Digital platforms and mobile apps, such as Facebook, Tinder, YouTube, Instagram, Netflix, the Russian platform VK, and the China-based WeChat, TikTok, and Tantan, have rapidly become central to the production, circulation, consumption, and monetization of culture. But how wide-ranging and sweeping have these changes been, and what will be the future of global digital cultures?

In his keynote lecture, Prof.

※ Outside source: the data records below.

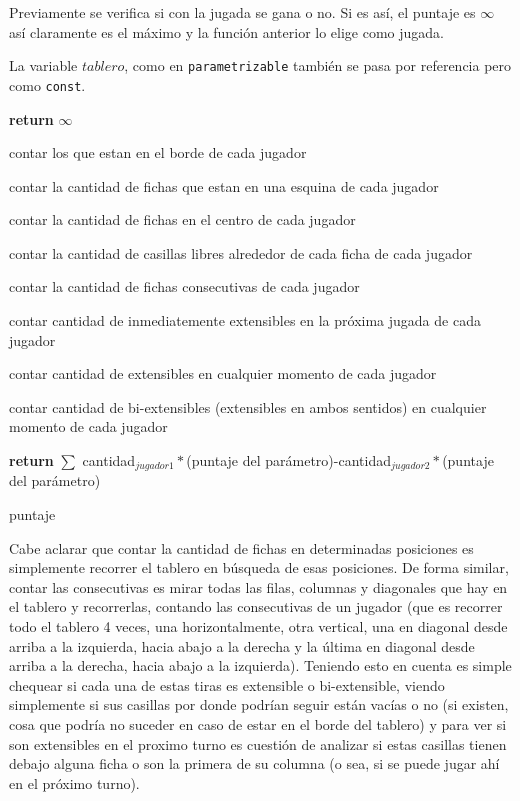 \documentclass[A4paper,oneside,fleqn,11pt]{article}
\theoremstyle{definition}
\begin{document}
Previamente se verifica si con la jugada se gana o no. Si es así, el puntaje es $\infty$ así claramente es el máximo y la función anterior lo elige como jugada.

La variable $tablero$, como en \texttt{parametrizable} también se pasa por referencia pero como \texttt{const}.
\begin{algorithm}


 

			{
			\textbf{return} $\infty$
			}    	

    	contar los que estan en el borde de cada jugador

    	contar la cantidad de fichas que estan en una esquina de cada jugador

    	contar la cantidad de fichas en el centro de cada jugador

		contar la cantidad de casillas libres alrededor de cada ficha de cada jugador

		contar la cantidad de fichas consecutivas de cada jugador

		contar cantidad de inmediatemente extensibles en la próxima jugada de cada jugador

		contar cantidad de  extensibles en cualquier momento de cada jugador

		contar cantidad de  bi-extensibles (extensibles en ambos sentidos) en cualquier momento de cada jugador

		\textbf{return} $\sum$ cantidad$_{jugador1}*$(puntaje del parámetro)-cantidad$_{jugador2}*$(puntaje del parámetro)
		
		
    \caption{puntaje}

\end{algorithm}

Cabe aclarar que contar la cantidad de fichas en determinadas posiciones es simplemente recorrer el tablero en búsqueda de esas posiciones. De forma similar, contar las consecutivas es mirar todas las filas, columnas y diagonales que hay en el tablero y recorrerlas, contando las consecutivas de un jugador (que es recorrer todo el tablero 4 veces, una horizontalmente, otra vertical, una en diagonal desde arriba a la izquierda, hacia abajo a la derecha y la última en diagonal desde arriba a la derecha, hacia abajo a la izquierda). Teniendo esto en cuenta es simple chequear si cada una de estas tiras es extensible o bi-extensible, viendo simplemente si sus casillas por donde podrían seguir están vacías o no (si existen, cosa que podría no suceder en caso de estar en el borde del tablero) y para ver si son extensibles en el proximo turno es cuestión de analizar si estas casillas tienen debajo alguna ficha o son la primera de su columna (o sea, si se puede jugar ahí en el próximo turno).
\end{document}
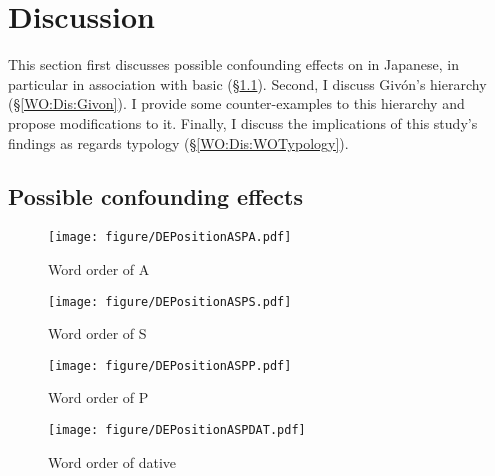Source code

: \section{Discussion}\label{WODiscussion}

This section first discusses possible confounding effects on  in Japanese,
in particular in association with basic  (\S \ref{WO:Dis:Confounding}).
Second,
I discuss Giv{\'{o}}n's  hierarchy (\S \ref{WO:Dis:Givon}).
I provide some counter-examples to this hierarchy and
propose modifications to it.
Finally, 
I discuss the implications of this study's findings as regards  typology (\S \ref{WO:Dis:WOTypology}).



\subsection{Possible confounding effects}\label{WO:Dis:Confounding}

\begin{figure}
	\begin{center}
	\texttt{[image: figure/DEPositionASPA.pdf]}
	\caption{Word order of A}
	\label{DEPositionASPAF}
	\end{center}
\end{figure}
\begin{figure}
	\begin{center}
	\texttt{[image: figure/DEPositionASPS.pdf]}
	\caption{Word order of S}
	\label{DEPositionASPSF}
	\end{center}
\end{figure}
\begin{figure}
	\begin{center}
	\texttt{[image: figure/DEPositionASPP.pdf]}
	\caption{Word order of P}
	\label{DEPositionASPPF}
	\end{center}
\end{figure}
\begin{figure}
	\begin{center}
	\texttt{[image: figure/DEPositionASPDAT.pdf]}
	\caption{Word order of dative}
	\label{DEPositionASPDATF}
	\end{center}
\end{figure}



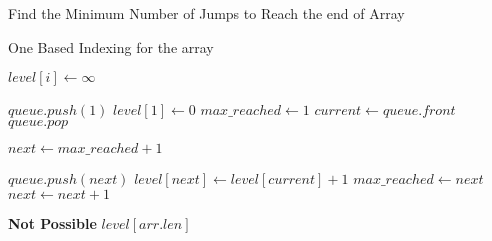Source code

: \documentclass[12pt]{article}
\begin{document}
\section*{}

\begin{algorithm}

  \caption{Find the Minimum Number of Jumps to Reach the end of Array}
  
  \begin{algorithmic}[1]
    \Ensure One Based Indexing for the array
    \Statex
    
    
            \State $level[i] \gets \infty$
        \EndFor
        
        \State $queue.push(1)$
        \State $level[1] \gets 0$
        \State $max\_reached \gets 1$ 
            \State $current \gets queue.front$
            \State $queue.pop$
            
            \State $next \gets max\_reached + 1$
            
                \State $queue.push(next)$
                \State $level[next] \gets level[current] + 1$
                \State $max\_reached \gets next$
                \State $next \gets next + 1$
            \EndWhile
        \EndWhile
        
        \Statex
            \State \textbf{Not Possible}
        \Else
            \State \Return $level[arr.len]$
        \EndIf
        
    \EndFunction
  \end{algorithmic}
  
\end{algorithm}
\end{document}
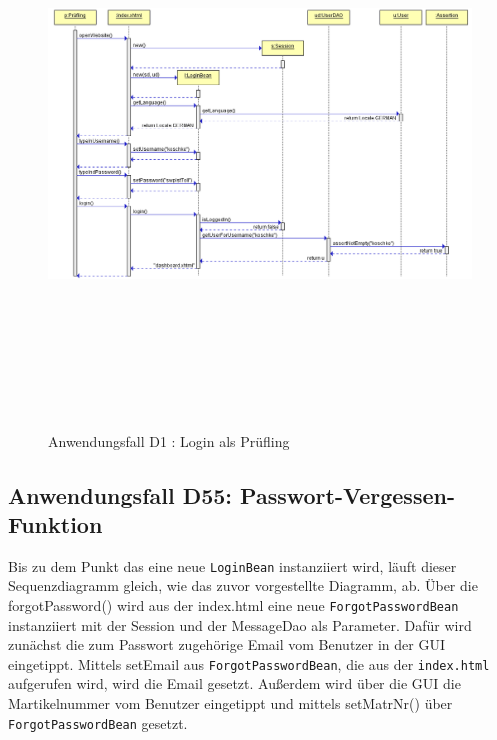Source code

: \begin{figure}[H]
	\centering
	\includegraphics[width=\textwidth,height=15cm,keepaspectratio]{../UMLDiagramme/d1_login}
	\caption{Anwendungsfall D1 : Login als Prüfling}
	\label{fig1}
\end{figure}



\subsection{Anwendungsfall D55: Passwort-Vergessen-Funktion}
Bis zu dem Punkt das eine neue \texttt {LoginBean} instanziiert wird, läuft dieser Sequenzdiagramm gleich, wie das zuvor vorgestellte Diagramm, ab.
Über die  forgotPassword() wird aus der index.html eine neue \texttt {ForgotPasswordBean} instanziiert mit der Session und der MessageDao als Parameter. Dafür wird zunächst die zum Passwort zugehörige Email vom Benutzer in der GUI eingetippt. Mittels setEmail aus \texttt {ForgotPasswordBean}, die aus der \texttt {index.html}  aufgerufen wird, wird die Email gesetzt.
Außerdem wird über die GUI die Martikelnummer vom Benutzer eingetippt und mittels setMatrNr() über \texttt {ForgotPasswordBean} gesetzt.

Rafael Grohmann (Assistant Professor of Media Studies, Critical Platform Studies, University of Toronto) will reflect on these topics and discuss changes brought about by in and around digital labour, the rise of AI in work and the cultural sector, particularly from the perspectives of workers and through platform cooperativism and digital solidarity economy, especially in Latin America.

The roundtable will continue this discussion and reflect on the possibilities and unfinished futures of digital cultures and its global implications.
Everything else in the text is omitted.